Ken Gewertz, teacher, editor, and longtime staff writer for the Harvard University Gazette, died of cancer on Sept. 7 at his home in Watertown, Mass. He was 63. Gewertz gave 22 years of service to the University. As a reporter for the Gazette, he covered almost every aspect of life at Harvard, concentrating on the arts and the humanities. Graceful prose and quiet erudition distinguished his work. Gentleness and kindness distinguished his life.
Said Thomas Lee at Harvard’s Office for the Arts, “Ken Gewertz was a gently inquisitive man whose modesty and quiet demeanor belied his wealth of knowledge, his breadth of appreciation for the arts and other subjects, and his elegant way with prose. No matter the subject, he always approached his writing assignments with a deep sense of Harvard’s mission to connect us to each other through the power of knowledge and creative thinking. Ken’s legacy will be the 20-plus years of chronicling many of those extraordinary connections, and acknowledging the people who made them possible.”
Kenneth Lee Gewertz was born Feb. 11, 1945, in the Bronx, New York, and spent most of his childhood in Floral Park, Queens. His father was an industrial chemist, his mother a homemaker. From a young age, Gewertz knew he wanted to be a writer: He read voraciously and as early as high school, he was sending off stories and poems to journals. Some of his early — and later — poems described fishing trips with a beloved grandfather as well as teenaged forays to places like Coney Island and Rockaway Beach.
Gewertz graduated from Queens College in 1966, majoring in English. From there, he studied English in a Ph.D. program at Princeton University. His daughter Alexis was born in 1969. He left Princeton “ABD” in 1970. His first teaching job was at the University of Hawaii, where he stayed for a couple of semesters.
The following year, Gewertz returned to New York City where he worked for several academic publishers as an editor and ghostwriter.
Gewertz then moved to western Massachusetts where he wrote textbooks at Western New England College, and at Merriam-Webster Dictionary in the Connecticut River Valley. It was at Merriam-Webster that he met Sheila Murray; they married in 1983.
During this period, Gewertz continued to write fiction and poetry, publishing his work in the Paris Review, Ploughshares, the Carleton Miscellany, and other journals, magazines, and newspapers.
In 1982, Gewertz received the prestigious O. Henry Award for the short story “I Thought of Chatterton, The Marvelous Boy,” which had been published the year before in the Massachusetts Review.
After a two-year stint as editor of Washington University in St. Louis Magazine from 1983 to 1985, Gewertz and his family came back East for good, where he worked briefly as an editor at Northeastern University before joining the staff of the Harvard University Gazette in 1986.

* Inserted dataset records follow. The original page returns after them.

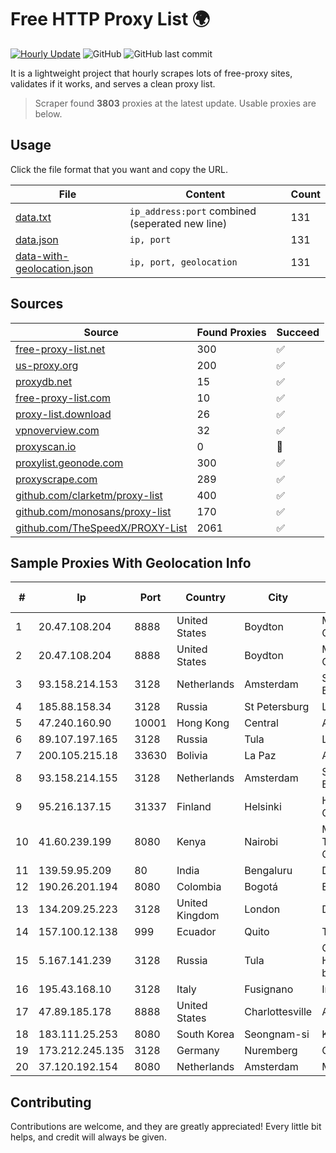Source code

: 
# Free HTTP Proxy List 🌍

[![Hourly Update](https://github.com/mertguvencli/http-proxy-list/actions/workflows/main.yml/badge.svg?branch=main)](https://github.com/mertguvencli/http-proxy-list/actions/workflows/main.yml)
![GitHub](https://img.shields.io/github/license/mertguvencli/http-proxy-list)
![GitHub last commit](https://img.shields.io/github/last-commit/mertguvencli/http-proxy-list)

It is a lightweight project that hourly scrapes lots of free-proxy sites, validates if it works, and serves a clean proxy list.


> Scraper found **3803** proxies at the latest update. Usable proxies are below.

## Usage

Click the file format that you want and copy the URL.


|File|Content|Count|
|----|-------|-----|
|[data.txt](https://raw.githubusercontent.com/mertguvencli/http-proxy-list/main/proxy-list/data.txt)|`ip_address:port` combined (seperated new line)|131|
|[data.json](https://raw.githubusercontent.com/mertguvencli/http-proxy-list/main/proxy-list/data.json)|`ip, port`|131|
|[data-with-geolocation.json](https://raw.githubusercontent.com/mertguvencli/http-proxy-list/main/proxy-list/data-with-geolocation.json)|`ip, port, geolocation`|131|

## Sources

|Source|Found Proxies|Succeed|
|------|-------------|-------|
|[free-proxy-list.net](https://free-proxy-list.net)|300|✅|
|[us-proxy.org](https://www.us-proxy.org)|200|✅|
|[proxydb.net](http://proxydb.net)|15|✅|
|[free-proxy-list.com](https://free-proxy-list.com/?page=&port=&type%5B%5D=http&type%5B%5D=https&up_time=0&search=Search)|10|✅|
|[proxy-list.download](https://www.proxy-list.download/HTTP)|26|✅|
|[vpnoverview.com](https://vpnoverview.com/privacy/anonymous-browsing/free-proxy-servers)|32|✅|
|[proxyscan.io](https://www.proxyscan.io)|0|🚫|
|[proxylist.geonode.com](https://proxylist.geonode.com/api/proxy-list?limit=300&page=1&sort_by=lastChecked&sort_type=desc&protocols=http,https)|300|✅|
|[proxyscrape.com](https://api.proxyscrape.com/v2/?request=displayproxies&protocol=http&timeout=10000&country=all&ssl=all&anonymity=all)|289|✅|
|[github.com/clarketm/proxy-list](https://raw.githubusercontent.com/clarketm/proxy-list/master/proxy-list-raw.txt)|400|✅|
|[github.com/monosans/proxy-list](https://raw.githubusercontent.com/monosans/proxy-list/main/proxies/http.txt)|170|✅|
|[github.com/TheSpeedX/PROXY-List](https://raw.githubusercontent.com/TheSpeedX/PROXY-List/master/http.txt)|2061|✅|


## Sample Proxies With Geolocation Info

|#|Ip|Port|Country|City|Internet Service Provider|
|-|--|----|-------|----|-------------------------|
|1|20.47.108.204|8888|United States|Boydton|Microsoft Corporation|
|2|20.47.108.204|8888|United States|Boydton|Microsoft Corporation|
|3|93.158.214.153|3128|Netherlands|Amsterdam|Serverius Holding B.V.|
|4|185.88.158.34|3128|Russia|St Petersburg|LLC Country Online|
|5|47.240.160.90|10001|Hong Kong|Central|Alibaba.com LLC|
|6|89.107.197.165|3128|Russia|Tula|LLC TK Altair|
|7|200.105.215.18|33630|Bolivia|La Paz|AXS Bolivia S. A.|
|8|93.158.214.155|3128|Netherlands|Amsterdam|Serverius Holding B.V.|
|9|95.216.137.15|31337|Finland|Helsinki|Hetzner Online GmbH|
|10|41.60.239.199|8080|Kenya|Nairobi|Maintainer Liquid Telecommunications Operations Limited|
|11|139.59.95.209|80|India|Bengaluru|DIGITALOCEAN|
|12|190.26.201.194|8080|Colombia|Bogotá|ETB - Colombia|
|13|134.209.25.223|3128|United Kingdom|London|DigitalOcean, LLC|
|14|157.100.12.138|999|Ecuador|Quito|Telconet S.A|
|15|5.167.141.239|3128|Russia|Tula|CJSC "ER-Telecom Holding" Tula branch|
|16|195.43.168.10|3128|Italy|Fusignano|Irideos S.P.A.|
|17|47.89.185.178|8888|United States|Charlottesville|Alibaba.com LLC|
|18|183.111.25.253|8080|South Korea|Seongnam-si|Korea Telecom|
|19|173.212.245.135|3128|Germany|Nuremberg|Contabo GmbH|
|20|37.120.192.154|8080|Netherlands|Amsterdam|M247 Ltd|



## Contributing

Contributions are welcome, and they are greatly appreciated! Every
little bit helps, and credit will always be given.

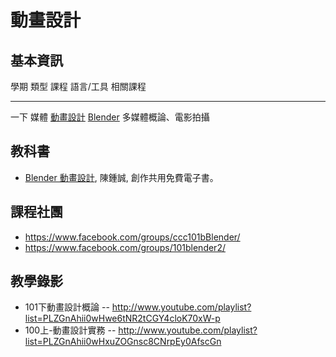 # 動畫設計

## 基本資訊

學期     類型         課程              語言/工具                          相關課程
------   ----------   ---------------   --------------------------------   -----------------------------------------------------------------
一下     媒體         [動畫設計]        [Blender]                          多媒體概論、電影拍攝

## 教科書
* [Blender 動畫設計], 陳鍾誠, 創作共用免費電子書。

## 課程社團
* <https://www.facebook.com/groups/ccc101bBlender/>
* <https://www.facebook.com/groups/101blender2/>

## 教學錄影
* 101下動畫設計概論 -- <http://www.youtube.com/playlist?list=PLZGnAhii0wHwe6tNR2tCGY4cloK70xW-p>
* 100上-動畫設計實務 -- <http://www.youtube.com/playlist?list=PLZGnAhii0wHxuZOGnsc8CNrpEy0AfscGn>


[專為程式人寫的 - 微積分]:../../ca/htm/book.html           
[C＃程式設計]:../../cs/htm/book.html
[Web 程式設計]:../../wp/htm/book.html
[語言處理技術 - 使用 C 語言實作]:../../cl/htm/book.html
[機率統計 - 使用 R 軟體]:../../st/htm/book.html
[開放電腦計畫]:../../oc/htm/book.html
[Blender 動畫設計]:../../3d/htm/book.html

[網路程式設計]:course_wp.html
[視窗程式設計]:course_wi.html
[計算機結構]:course_co.html
[系統程式]:course_sp.html
[機率統計]:course_st.html
[動畫設計]:course_3d.html
[計算語言學]:course_cl.html
[微積分]:course_ca.html

[Verilog]:../../ve/htm/book.html
[C＃]:../../cs/htm/book.html
[C]:../../c/htm/book.html
[Blender]:../../3d/htm/book.html
[JavaScript]:../../js/htm/book.html
[R]:../../r/htm/book.html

At the Gazette, Gewertz turned his deep learning and practiced prose to touting the accomplishments of the Harvard academic community, producing profiles and news stories on philosophers, artists, musicians, scientists, economists, historians, and more. His work was succinct yet comprehensive; his understanding was profound but his writing was always accessible and engaging. Tall, gentle, wryly witty, Gewertz possessed an-almost-Old World elegance that coexisted comfortably with an egalitarian sensibility that friends, colleagues, and strangers alike were drawn to.
William Cromie, former science writer for the Gazette and longtime colleague of Gewertz, recalled, “I was never so choked with a deadline that I wasn’t glad to see Ken. And he seemed to feel the same way when I’d walk unannounced into his book-cluttered office. We let our intellects run around together. Our talks were never very personal or at all spiritual, but they contained elements of both. They blew fresh air into my brain. It was always easier to find better ‘ledes’ and sentences after a visit with Ken.”
Terry Murphy, managing editor of the Gazette, said, “As a journalist, Ken had the unique ability to approach a complex, deeply intellectual topic and produce a story that could seamlessly engage Harvard academia while entertaining and educating a wider audience. It must be said,” she added, “that deadlines were never Ken’s friend (and patience was never my virtue). Just before my final threat, a story would appear that often left me praising him. ‘Worth the wait,’ I’d hear myself saying.”
A music (particularly jazz) lover, enthusiastic walker of his two standard poodles, and frequent traveler, Gewertz was also a loving husband and father. In 1997, he suffered a grievous loss when his daughter Alexis was killed in a traffic accident.
In the final difficult years of his life, Gewertz remained a considerate and dedicated colleague, stoical in his suffering and devoted to his friends and co-workers, and to his beloved wife Sheila.
Gewertz is survived by his wife and his brother, Daniel Gewertz.
A memorial service will be held at the Memorial Church at Harvard University on Oct. 24 at 3 p.m.